> EXERCISE PROMPT
Reproduce every entry exactly and leave its pictures out.
:: DATA FOR ANALYSIS
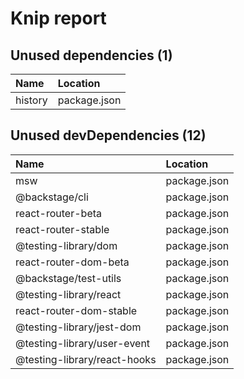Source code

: # Knip report

## Unused dependencies (1)

| Name    | Location     |
|:--------|:-------------|
| history | package.json |

## Unused devDependencies (12)

| Name                         | Location     |
|:-----------------------------|:-------------|
| msw                          | package.json |
| @backstage/cli               | package.json |
| react-router-beta            | package.json |
| react-router-stable          | package.json |
| @testing-library/dom         | package.json |
| react-router-dom-beta        | package.json |
| @backstage/test-utils        | package.json |
| @testing-library/react       | package.json |
| react-router-dom-stable      | package.json |
| @testing-library/jest-dom    | package.json |
| @testing-library/user-event  | package.json |
| @testing-library/react-hooks | package.json |

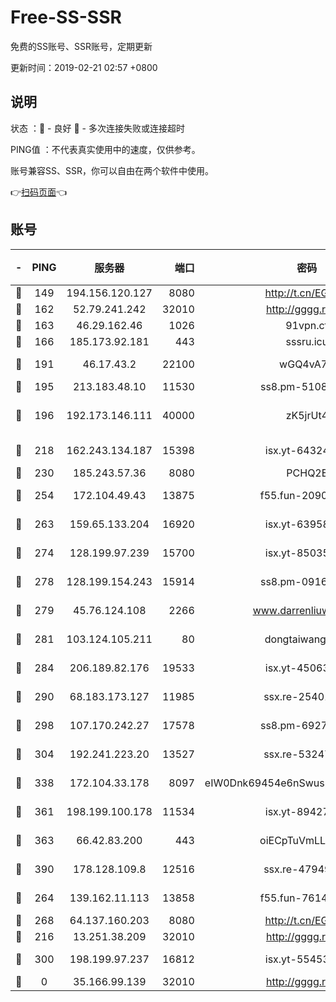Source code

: # Free-SS-SSR

免费的SS账号、SSR账号，定期更新

更新时间：2019-02-21 02:57 +0800

## 说明

状态     ：🙂 - 良好 🙁 - 多次连接失败或连接超时

PING值   ：不代表真实使用中的速度，仅供参考。

账号兼容SS、SSR，你可以自由在两个软件中使用。

👉[扫码页面](https://liesauer.github.io/free-ss-ssr.github.io/)👈

## 账号

|-|PING|服务器|端口|密码|加密方式|区域|
|:----:|:----:|:-----:|-----:|:----:|:----:|:----:|
|🙂|149|194.156.120.127|8080|http://t.cn/EGJIyrl|rc4-md5|RU|
|🙂|162|52.79.241.242|32010|http://gggg.rocks|chacha20|KR|
|🙂|163|46.29.162.46|1026|91vpn.cf|rc4-md5|RU|
|🙂|166|185.173.92.181|443|sssru.icu|rc4-md5|RU|
|🙂|191|46.17.43.2|22100|wGQ4vA7D|aes-256-gcm|RU|
|🙂|195|213.183.48.10|11530|ss8.pm-51089820|rc4-md5|RU|
|🙂|196|192.173.146.111|40000|zK5jrUt4|chacha20-ietf-poly1305|US|
|🙂|218|162.243.134.187|15398|isx.yt-64324153|aes-256-cfb|US|
|🙂|230|185.243.57.36|8080|PCHQ2E|rc4-md5|US|
|🙂|254|172.104.49.43|13875|f55.fun-20902073|aes-256-cfb|SG|
|🙂|263|159.65.133.204|16920|isx.yt-63958934|aes-256-cfb|SG|
|🙂|274|128.199.97.239|15700|isx.yt-85035186|aes-256-cfb|SG|
|🙂|278|128.199.154.243|15914|ss8.pm-09160539|aes-256-cfb|SG|
|🙂|279|45.76.124.108|2266|www.darrenliuwei.com|aes-256-cfb|AU|
|🙂|281|103.124.105.211|80|dongtaiwang.com|aes-256-cfb|US|
|🙂|284|206.189.82.176|19533|isx.yt-45063216|aes-256-cfb|SG|
|🙂|290|68.183.173.127|11985|ssx.re-25401129|aes-256-cfb|US|
|🙂|298|107.170.242.27|17578|ss8.pm-69276184|aes-256-cfb|US|
|🙂|304|192.241.223.20|13527|ssx.re-53247060|aes-256-cfb|US|
|🙂|338|172.104.33.178|8097|eIW0Dnk69454e6nSwuspv9DmS201tQ0D|aes-256-cfb|SG|
|🙂|361|198.199.100.178|11534|isx.yt-89427709|aes-256-cfb|US|
|🙂|363|66.42.83.200|443|oiECpTuVmLLxk4Ts|aes-256-cfb|US|
|🙂|390|178.128.109.8|12516|ssx.re-47949672|aes-256-cfb|SG|
|🙂|264|139.162.11.113|13858|f55.fun-76142283|aes-256-cfb|SG|
|🙂|268|64.137.160.203|8080|http://t.cn/EGJIyrl|rc4-md5|CA|
|🙁|216|13.251.38.209|32010|http://gggg.rocks|chacha20|SG|
|🙁|300|198.199.97.237|16812|isx.yt-55453633|aes-256-cfb|US|
|🙁|0|35.166.99.139|32010|http://gggg.rocks|chacha20|US|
::::
> TASK ANSWER
Source code

: # Knip report

## Unused dependencies (1)

| Name    | Location     |
|:--------|:-------------|
| history | package.json |

## Unused devDependencies (12)

| Name                         | Location     |
|:-----------------------------|:-------------|
| msw                          | package.json |
| @backstage/cli               | package.json |
| react-router-beta            | package.json |
| react-router-stable          | package.json |
| @testing-library/dom         | package.json |
| react-router-dom-beta        | package.json |
| @backstage/test-utils        | package.json |
| @testing-library/react       | package.json |
| react-router-dom-stable      | package.json |
| @testing-library/jest-dom    | package.json |
| @testing-library/user-event  | package.json |
| @testing-library/react-hooks | package.json |

Source code

: # Free-SS-SSR

免费的SS账号、SSR账号，定期更新

更新时间：2019-02-21 02:57 +0800

## 说明

状态     ：🙂 - 良好 🙁 - 多次连接失败或连接超时

PING值   ：不代表真实使用中的速度，仅供参考。

账号兼容SS、SSR，你可以自由在两个软件中使用。

👉[扫码页面](https://liesauer.github.io/free-ss-ssr.github.io/)👈

## 账号

|-|PING|服务器|端口|密码|加密方式|区域|
|:----:|:----:|:-----:|-----:|:----:|:----:|:----:|
|🙂|149|194.156.120.127|8080|http://t.cn/EGJIyrl|rc4-md5|RU|
|🙂|162|52.79.241.242|32010|http://gggg.rocks|chacha20|KR|
|🙂|163|46.29.162.46|1026|91vpn.cf|rc4-md5|RU|
|🙂|166|185.173.92.181|443|sssru.icu|rc4-md5|RU|
|🙂|191|46.17.43.2|22100|wGQ4vA7D|aes-256-gcm|RU|
|🙂|195|213.183.48.10|11530|ss8.pm-51089820|rc4-md5|RU|
|🙂|196|192.173.146.111|40000|zK5jrUt4|chacha20-ietf-poly1305|US|
|🙂|218|162.243.134.187|15398|isx.yt-64324153|aes-256-cfb|US|
|🙂|230|185.243.57.36|8080|PCHQ2E|rc4-md5|US|
|🙂|254|172.104.49.43|13875|f55.fun-20902073|aes-256-cfb|SG|
|🙂|263|159.65.133.204|16920|isx.yt-63958934|aes-256-cfb|SG|
|🙂|274|128.199.97.239|15700|isx.yt-85035186|aes-256-cfb|SG|
|🙂|278|128.199.154.243|15914|ss8.pm-09160539|aes-256-cfb|SG|
|🙂|279|45.76.124.108|2266|www.darrenliuwei.com|aes-256-cfb|AU|
|🙂|281|103.124.105.211|80|dongtaiwang.com|aes-256-cfb|US|
|🙂|284|206.189.82.176|19533|isx.yt-45063216|aes-256-cfb|SG|
|🙂|290|68.183.173.127|11985|ssx.re-25401129|aes-256-cfb|US|
|🙂|298|107.170.242.27|17578|ss8.pm-69276184|aes-256-cfb|US|
|🙂|304|192.241.223.20|13527|ssx.re-53247060|aes-256-cfb|US|
|🙂|338|172.104.33.178|8097|eIW0Dnk69454e6nSwuspv9DmS201tQ0D|aes-256-cfb|SG|
|🙂|361|198.199.100.178|11534|isx.yt-89427709|aes-256-cfb|US|
|🙂|363|66.42.83.200|443|oiECpTuVmLLxk4Ts|aes-256-cfb|US|
|🙂|390|178.128.109.8|12516|ssx.re-47949672|aes-256-cfb|SG|
|🙂|264|139.162.11.113|13858|f55.fun-76142283|aes-256-cfb|SG|
|🙂|268|64.137.160.203|8080|http://t.cn/EGJIyrl|rc4-md5|CA|
|🙁|216|13.251.38.209|32010|http://gggg.rocks|chacha20|SG|
|🙁|300|198.199.97.237|16812|isx.yt-55453633|aes-256-cfb|US|
|🙁|0|35.166.99.139|32010|http://gggg.rocks|chacha20|US|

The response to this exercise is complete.